#### [Exercise]
Would you return the records below character for character, without any images?

-- Given entries follows --

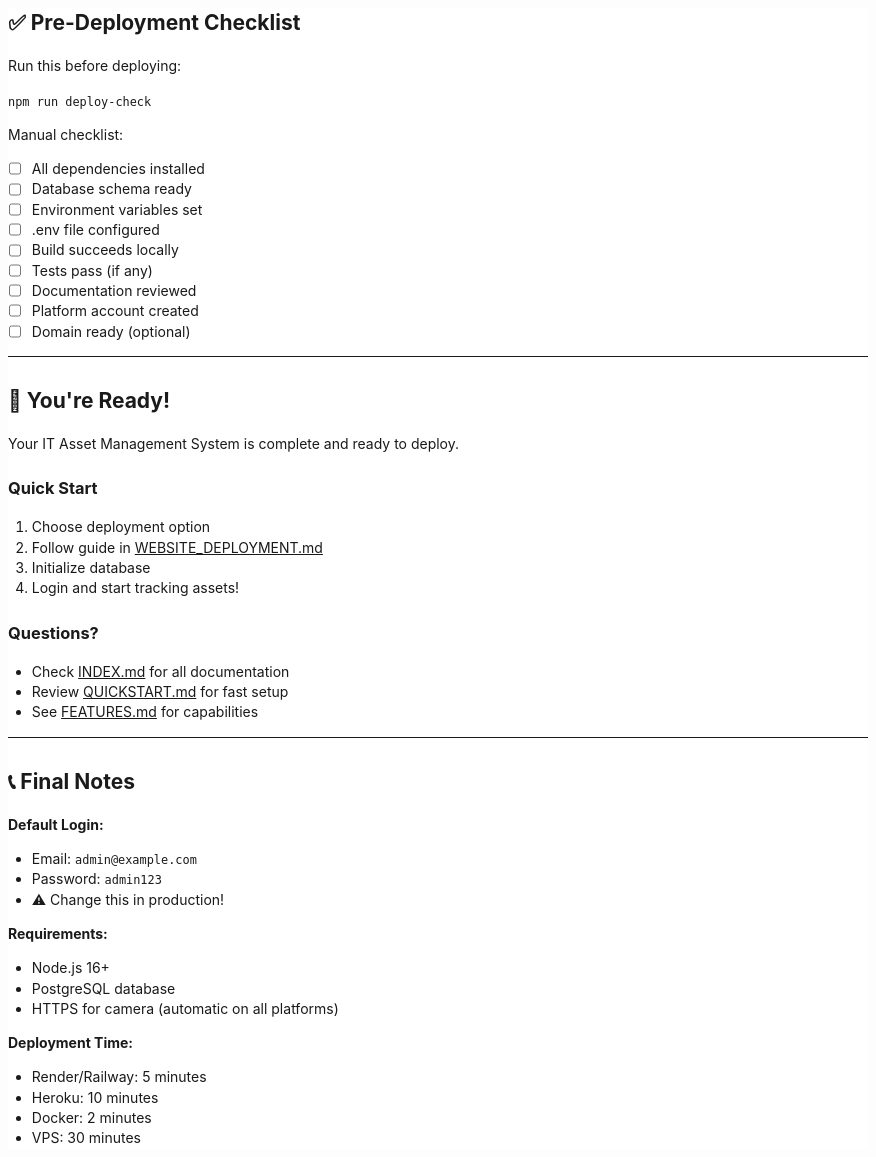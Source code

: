 
## ✅ Pre-Deployment Checklist

Run this before deploying:
```bash
npm run deploy-check
```

Manual checklist:
- [ ] All dependencies installed
- [ ] Database schema ready
- [ ] Environment variables set
- [ ] .env file configured
- [ ] Build succeeds locally
- [ ] Tests pass (if any)
- [ ] Documentation reviewed
- [ ] Platform account created
- [ ] Domain ready (optional)

---

## 🎉 You're Ready!

Your IT Asset Management System is complete and ready to deploy.

### Quick Start
1. Choose deployment option
2. Follow guide in [WEBSITE_DEPLOYMENT.md](WEBSITE_DEPLOYMENT.md)
3. Initialize database
4. Login and start tracking assets!

### Questions?
- Check [INDEX.md](INDEX.md) for all documentation
- Review [QUICKSTART.md](QUICKSTART.md) for fast setup
- See [FEATURES.md](FEATURES.md) for capabilities

---

## 📞 Final Notes

**Default Login:**
- Email: `admin@example.com`
- Password: `admin123`
- ⚠️ Change this in production!

**Requirements:**
- Node.js 16+
- PostgreSQL database
- HTTPS for camera (automatic on all platforms)

**Deployment Time:**
- Render/Railway: 5 minutes
- Heroku: 10 minutes
- Docker: 2 minutes
- VPS: 30 minutes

-- Given entries concluded --

#### [Answer box]
Source code

: 
## ✅ Pre-Deployment Checklist

Run this before deploying:
```bash
npm run deploy-check
```

Manual checklist:
- [ ] All dependencies installed
- [ ] Database schema ready
- [ ] Environment variables set
- [ ] .env file configured
- [ ] Build succeeds locally
- [ ] Tests pass (if any)
- [ ] Documentation reviewed
- [ ] Platform account created
- [ ] Domain ready (optional)

---

## 🎉 You're Ready!

Your IT Asset Management System is complete and ready to deploy.

### Quick Start
1. Choose deployment option
2. Follow guide in [WEBSITE_DEPLOYMENT.md](WEBSITE_DEPLOYMENT.md)
3. Initialize database
4. Login and start tracking assets!

### Questions?
- Check [INDEX.md](INDEX.md) for all documentation
- Review [QUICKSTART.md](QUICKSTART.md) for fast setup
- See [FEATURES.md](FEATURES.md) for capabilities

---

## 📞 Final Notes

**Default Login:**
- Email: `admin@example.com`
- Password: `admin123`
- ⚠️ Change this in production!

**Requirements:**
- Node.js 16+
- PostgreSQL database
- HTTPS for camera (automatic on all platforms)

**Deployment Time:**
- Render/Railway: 5 minutes
- Heroku: 10 minutes
- Docker: 2 minutes
- VPS: 30 minutes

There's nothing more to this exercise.